Fans: The Final Frontier


Why.

I like to think that NotGraphs fills a niche for indirect, informal meditation on fandom. But what about that other niche, the niche for direct, formal meditation on fandom? Will no one plug its conspicuous emptiness?

Possibly anticipating my above lament, earlier this week Leon Neyfakh published a piece in the Boston Globe entitled “How Teams Take Over Your Mind.” This article discusses academic efforts to understand why people get attached to sports, efforts which so far have produced the theories that: a) it’s about the need for narrative, b) it’s tribalism, or c) it’s the opposite of tribalism.

Maybe not groundbreaking. But there are some interesting things in the article that I didn’t previously know:

ONE
RISD American Studies professor Daniel Cavicchi has an excellent blog called “The Ardent Audience” that you should visit upon completing today’s FanGraphs buffet.

TWO
There’s something called “CORFing,” which means “to cut off reflective failure.” There’s also something called “BIRGing,” which means “to bask in the reflective glow.” That’s what those acronyms mean.
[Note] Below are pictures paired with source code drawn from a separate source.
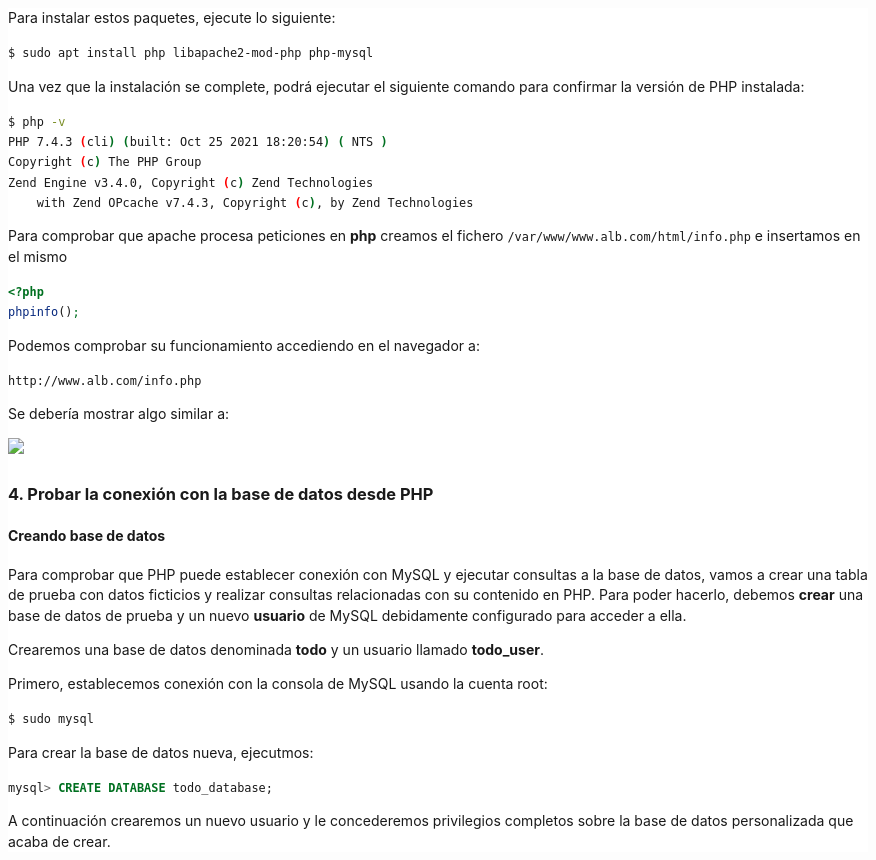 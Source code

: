 Para instalar estos paquetes, ejecute lo siguiente:

```bash
$ sudo apt install php libapache2-mod-php php-mysql
```

Una vez que la instalación se complete, podrá ejecutar el siguiente comando para confirmar la versión de PHP instalada:

```bash
$ php -v
PHP 7.4.3 (cli) (built: Oct 25 2021 18:20:54) ( NTS )
Copyright (c) The PHP Group
Zend Engine v3.4.0, Copyright (c) Zend Technologies
    with Zend OPcache v7.4.3, Copyright (c), by Zend Technologies
```

Para comprobar que apache procesa peticiones en **php** creamos el fichero `/var/www/www.alb.com/html/info.php` e insertamos en el mismo

```php
<?php
phpinfo();
```
Podemos comprobar su funcionamiento accediendo en el navegador a:

```
http://www.alb.com/info.php
``` 
Se debería mostrar algo similar a:

![](https://i.imgur.com/OlR1S7r.png)

### 4. Probar la conexión con la base de datos desde PHP

#### Creando base de datos

Para comprobar que PHP puede establecer conexión con MySQL y ejecutar consultas a la base de datos, vamos a crear una tabla de prueba con datos ficticios y realizar consultas relacionadas con su contenido en PHP. Para poder hacerlo, debemos **crear** una base de datos de prueba y un nuevo **usuario** de MySQL debidamente configurado para acceder a ella.

Crearemos una base de datos denominada **todo** y un usuario llamado **todo_user**.

Primero, establecemos conexión con la consola de MySQL usando la cuenta root:

```bash
$ sudo mysql
```

Para crear la base de datos nueva, ejecutmos:

```sql
mysql> CREATE DATABASE todo_database;
```

A continuación crearemos un nuevo usuario y le concederemos privilegios completos sobre la base de datos personalizada que acaba de crear.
Don’t even waste your time thinking about what other things they could mean, because their meaning needs have already been filled. Really please just move along.

THREE
In 1999, two guys named George Milne and Mark McDonald developed a scale of fandom. Neyfakh describes Milne and McDonald as “fanologists.” “Fanology” does not have a Wikipedia page and is therefore at risk of not being an actual thing. However, a Google search for “fanology wiki” turns up the entry on “Flirting,” presumably on account of the following paragraph, which contains a lot of things that I didn’t previously know:

The fan was extensively used as a means of communication and therefore a way of flirting from the 16th century onwards in some European societies, especially England and Spain. A whole sign language was developed with the use of the fan, and even etiquette books and magazines were published. Charles Francis Badini created the Original Fanology or Ladies’ Conversation Fan which was published by William Cock in London in 1797. The use of the fan was not limited to women, as men also carried fans and learned how to convey messages with them. For instance, placing the fan near your heart meant “I love you”, while opening a fan wide meant “Wait for me”.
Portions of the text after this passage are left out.